### DATA LISTING ###
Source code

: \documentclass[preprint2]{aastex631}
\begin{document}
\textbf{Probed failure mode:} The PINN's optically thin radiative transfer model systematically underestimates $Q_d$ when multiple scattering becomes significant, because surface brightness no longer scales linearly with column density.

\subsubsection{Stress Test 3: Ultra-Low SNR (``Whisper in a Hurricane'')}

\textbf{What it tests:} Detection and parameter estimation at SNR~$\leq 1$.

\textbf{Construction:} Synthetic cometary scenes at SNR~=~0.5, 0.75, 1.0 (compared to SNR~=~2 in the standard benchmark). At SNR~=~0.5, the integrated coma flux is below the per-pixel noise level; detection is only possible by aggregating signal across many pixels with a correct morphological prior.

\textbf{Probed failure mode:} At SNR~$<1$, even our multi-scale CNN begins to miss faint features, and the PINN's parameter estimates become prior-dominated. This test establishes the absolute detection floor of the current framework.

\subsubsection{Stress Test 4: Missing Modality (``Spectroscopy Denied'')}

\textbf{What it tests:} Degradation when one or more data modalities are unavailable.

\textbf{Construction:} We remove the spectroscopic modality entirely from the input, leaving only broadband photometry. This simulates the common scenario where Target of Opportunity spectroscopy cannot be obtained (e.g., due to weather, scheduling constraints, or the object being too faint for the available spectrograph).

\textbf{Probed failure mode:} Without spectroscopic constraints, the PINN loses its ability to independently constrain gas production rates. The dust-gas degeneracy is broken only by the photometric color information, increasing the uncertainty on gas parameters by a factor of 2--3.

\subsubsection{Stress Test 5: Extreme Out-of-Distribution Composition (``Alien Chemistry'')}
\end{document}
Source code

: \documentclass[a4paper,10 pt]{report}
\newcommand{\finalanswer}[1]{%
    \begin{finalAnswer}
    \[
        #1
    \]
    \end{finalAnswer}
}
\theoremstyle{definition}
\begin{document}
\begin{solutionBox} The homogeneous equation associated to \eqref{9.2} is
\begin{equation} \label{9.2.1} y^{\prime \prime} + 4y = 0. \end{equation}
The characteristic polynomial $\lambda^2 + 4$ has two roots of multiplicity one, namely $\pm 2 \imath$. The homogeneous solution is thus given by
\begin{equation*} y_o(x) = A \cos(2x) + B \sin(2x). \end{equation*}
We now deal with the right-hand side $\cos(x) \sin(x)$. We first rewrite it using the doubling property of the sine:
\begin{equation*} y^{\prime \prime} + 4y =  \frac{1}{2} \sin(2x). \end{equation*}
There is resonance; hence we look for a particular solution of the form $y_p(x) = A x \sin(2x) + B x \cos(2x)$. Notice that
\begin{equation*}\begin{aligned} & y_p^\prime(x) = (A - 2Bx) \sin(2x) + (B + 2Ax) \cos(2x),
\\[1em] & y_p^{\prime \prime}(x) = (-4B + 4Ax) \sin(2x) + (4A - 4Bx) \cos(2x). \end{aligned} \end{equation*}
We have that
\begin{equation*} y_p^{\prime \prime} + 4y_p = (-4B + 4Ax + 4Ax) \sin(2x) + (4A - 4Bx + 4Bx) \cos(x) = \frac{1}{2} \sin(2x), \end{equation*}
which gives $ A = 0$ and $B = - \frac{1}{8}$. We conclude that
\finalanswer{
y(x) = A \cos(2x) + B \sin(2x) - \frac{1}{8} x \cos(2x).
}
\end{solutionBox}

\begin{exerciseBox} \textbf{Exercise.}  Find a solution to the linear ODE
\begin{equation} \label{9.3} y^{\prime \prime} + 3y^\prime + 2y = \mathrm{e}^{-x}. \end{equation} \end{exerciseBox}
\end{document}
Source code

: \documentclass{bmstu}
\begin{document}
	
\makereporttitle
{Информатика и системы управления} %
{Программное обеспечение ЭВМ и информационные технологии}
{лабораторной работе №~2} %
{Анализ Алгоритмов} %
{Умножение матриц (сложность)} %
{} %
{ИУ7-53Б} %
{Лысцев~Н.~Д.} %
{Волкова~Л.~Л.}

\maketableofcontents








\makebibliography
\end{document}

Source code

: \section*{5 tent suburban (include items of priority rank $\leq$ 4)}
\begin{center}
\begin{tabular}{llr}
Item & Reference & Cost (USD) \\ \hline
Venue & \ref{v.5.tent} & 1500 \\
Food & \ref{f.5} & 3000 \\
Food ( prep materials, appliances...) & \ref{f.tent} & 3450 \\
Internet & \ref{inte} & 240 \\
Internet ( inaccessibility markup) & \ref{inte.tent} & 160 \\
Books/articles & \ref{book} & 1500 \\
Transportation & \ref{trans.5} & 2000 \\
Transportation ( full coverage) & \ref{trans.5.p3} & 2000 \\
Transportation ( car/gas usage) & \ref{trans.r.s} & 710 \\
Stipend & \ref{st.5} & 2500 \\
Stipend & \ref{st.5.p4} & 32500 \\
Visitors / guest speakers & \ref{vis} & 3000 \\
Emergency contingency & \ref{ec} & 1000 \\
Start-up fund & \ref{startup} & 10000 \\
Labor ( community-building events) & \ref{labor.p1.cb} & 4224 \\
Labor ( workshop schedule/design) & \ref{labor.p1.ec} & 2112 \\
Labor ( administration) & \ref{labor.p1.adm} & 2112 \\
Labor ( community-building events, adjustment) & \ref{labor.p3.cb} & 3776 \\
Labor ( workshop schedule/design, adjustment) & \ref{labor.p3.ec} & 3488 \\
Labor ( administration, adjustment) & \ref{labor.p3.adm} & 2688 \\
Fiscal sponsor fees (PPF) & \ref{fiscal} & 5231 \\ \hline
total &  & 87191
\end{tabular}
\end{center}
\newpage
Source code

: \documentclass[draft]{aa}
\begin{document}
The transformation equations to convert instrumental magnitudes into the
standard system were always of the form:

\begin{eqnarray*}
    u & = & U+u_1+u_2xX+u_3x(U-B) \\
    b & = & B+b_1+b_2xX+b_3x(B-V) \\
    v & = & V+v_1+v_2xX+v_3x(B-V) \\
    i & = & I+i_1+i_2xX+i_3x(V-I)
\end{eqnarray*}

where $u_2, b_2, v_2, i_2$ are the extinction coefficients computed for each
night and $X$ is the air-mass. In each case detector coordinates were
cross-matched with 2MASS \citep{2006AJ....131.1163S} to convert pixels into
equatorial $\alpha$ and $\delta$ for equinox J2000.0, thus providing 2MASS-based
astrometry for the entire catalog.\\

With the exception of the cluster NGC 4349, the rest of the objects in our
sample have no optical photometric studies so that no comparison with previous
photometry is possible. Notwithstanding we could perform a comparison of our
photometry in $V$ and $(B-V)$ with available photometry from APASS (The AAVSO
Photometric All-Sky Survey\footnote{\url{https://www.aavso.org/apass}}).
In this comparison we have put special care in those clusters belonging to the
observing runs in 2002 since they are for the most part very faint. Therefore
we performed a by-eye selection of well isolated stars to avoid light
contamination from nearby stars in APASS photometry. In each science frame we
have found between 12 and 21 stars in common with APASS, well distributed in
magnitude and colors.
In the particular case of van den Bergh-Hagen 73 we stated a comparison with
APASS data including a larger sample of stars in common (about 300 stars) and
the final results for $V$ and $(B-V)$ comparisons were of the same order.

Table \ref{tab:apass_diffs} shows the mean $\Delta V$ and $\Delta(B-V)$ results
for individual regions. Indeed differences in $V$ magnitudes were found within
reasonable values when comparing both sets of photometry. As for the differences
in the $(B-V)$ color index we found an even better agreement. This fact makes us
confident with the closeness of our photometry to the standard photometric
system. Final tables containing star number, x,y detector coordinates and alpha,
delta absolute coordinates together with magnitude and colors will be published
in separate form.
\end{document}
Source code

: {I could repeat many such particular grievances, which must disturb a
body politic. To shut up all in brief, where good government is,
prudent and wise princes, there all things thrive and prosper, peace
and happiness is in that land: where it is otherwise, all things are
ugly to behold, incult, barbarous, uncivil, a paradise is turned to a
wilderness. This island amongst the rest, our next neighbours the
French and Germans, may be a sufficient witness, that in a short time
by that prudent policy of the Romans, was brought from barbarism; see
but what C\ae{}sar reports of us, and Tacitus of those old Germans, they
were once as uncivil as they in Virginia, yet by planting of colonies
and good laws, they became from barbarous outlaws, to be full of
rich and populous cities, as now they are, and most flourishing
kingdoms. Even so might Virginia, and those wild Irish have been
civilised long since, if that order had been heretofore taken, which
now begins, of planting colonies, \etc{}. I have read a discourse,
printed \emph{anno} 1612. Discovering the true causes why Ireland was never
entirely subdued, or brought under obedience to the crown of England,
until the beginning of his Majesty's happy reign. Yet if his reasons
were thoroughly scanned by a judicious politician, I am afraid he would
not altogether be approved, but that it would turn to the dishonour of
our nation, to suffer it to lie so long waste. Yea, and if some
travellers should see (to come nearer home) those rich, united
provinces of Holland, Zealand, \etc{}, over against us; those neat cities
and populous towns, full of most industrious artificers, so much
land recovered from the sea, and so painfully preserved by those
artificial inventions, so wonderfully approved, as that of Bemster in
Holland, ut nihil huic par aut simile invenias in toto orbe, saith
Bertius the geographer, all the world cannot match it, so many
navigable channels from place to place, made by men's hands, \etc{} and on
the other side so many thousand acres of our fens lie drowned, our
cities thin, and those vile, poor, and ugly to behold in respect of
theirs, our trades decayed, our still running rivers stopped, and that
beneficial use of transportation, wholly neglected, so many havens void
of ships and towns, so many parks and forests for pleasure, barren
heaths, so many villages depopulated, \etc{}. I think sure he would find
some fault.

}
###
**TO DO:**
Return only the lines between the one holding "factor of 2--3." and the one holding "the linear ODE", inclusive, exactly as they appear above.

**EXERCISE RESULT:**
\textbf{Probed failure mode:} Without spectroscopic constraints, the PINN loses its ability to independently constrain gas production rates. The dust-gas degeneracy is broken only by the photometric color information, increasing the uncertainty on gas parameters by a factor of 2--3.

\subsubsection{Stress Test 5: Extreme Out-of-Distribution Composition (``Alien Chemistry'')}
\end{document}
Source code

: \documentclass[a4paper,10 pt]{report}
\newcommand{\finalanswer}[1]{%
    \begin{finalAnswer}
    \[
        #1
    \]
    \end{finalAnswer}
}
\theoremstyle{definition}
\begin{document}
\begin{solutionBox} The homogeneous equation associated to \eqref{9.2} is
\begin{equation} \label{9.2.1} y^{\prime \prime} + 4y = 0. \end{equation}
The characteristic polynomial $\lambda^2 + 4$ has two roots of multiplicity one, namely $\pm 2 \imath$. The homogeneous solution is thus given by
\begin{equation*} y_o(x) = A \cos(2x) + B \sin(2x). \end{equation*}
We now deal with the right-hand side $\cos(x) \sin(x)$. We first rewrite it using the doubling property of the sine:
\begin{equation*} y^{\prime \prime} + 4y =  \frac{1}{2} \sin(2x). \end{equation*}
There is resonance; hence we look for a particular solution of the form $y_p(x) = A x \sin(2x) + B x \cos(2x)$. Notice that
\begin{equation*}\begin{aligned} & y_p^\prime(x) = (A - 2Bx) \sin(2x) + (B + 2Ax) \cos(2x),
\\[1em] & y_p^{\prime \prime}(x) = (-4B + 4Ax) \sin(2x) + (4A - 4Bx) \cos(2x). \end{aligned} \end{equation*}
We have that
\begin{equation*} y_p^{\prime \prime} + 4y_p = (-4B + 4Ax + 4Ax) \sin(2x) + (4A - 4Bx + 4Bx) \cos(x) = \frac{1}{2} \sin(2x), \end{equation*}
which gives $ A = 0$ and $B = - \frac{1}{8}$. We conclude that
\finalanswer{
y(x) = A \cos(2x) + B \sin(2x) - \frac{1}{8} x \cos(2x).
}
\end{solutionBox}

\begin{exerciseBox} \textbf{Exercise.}  Find a solution to the linear ODE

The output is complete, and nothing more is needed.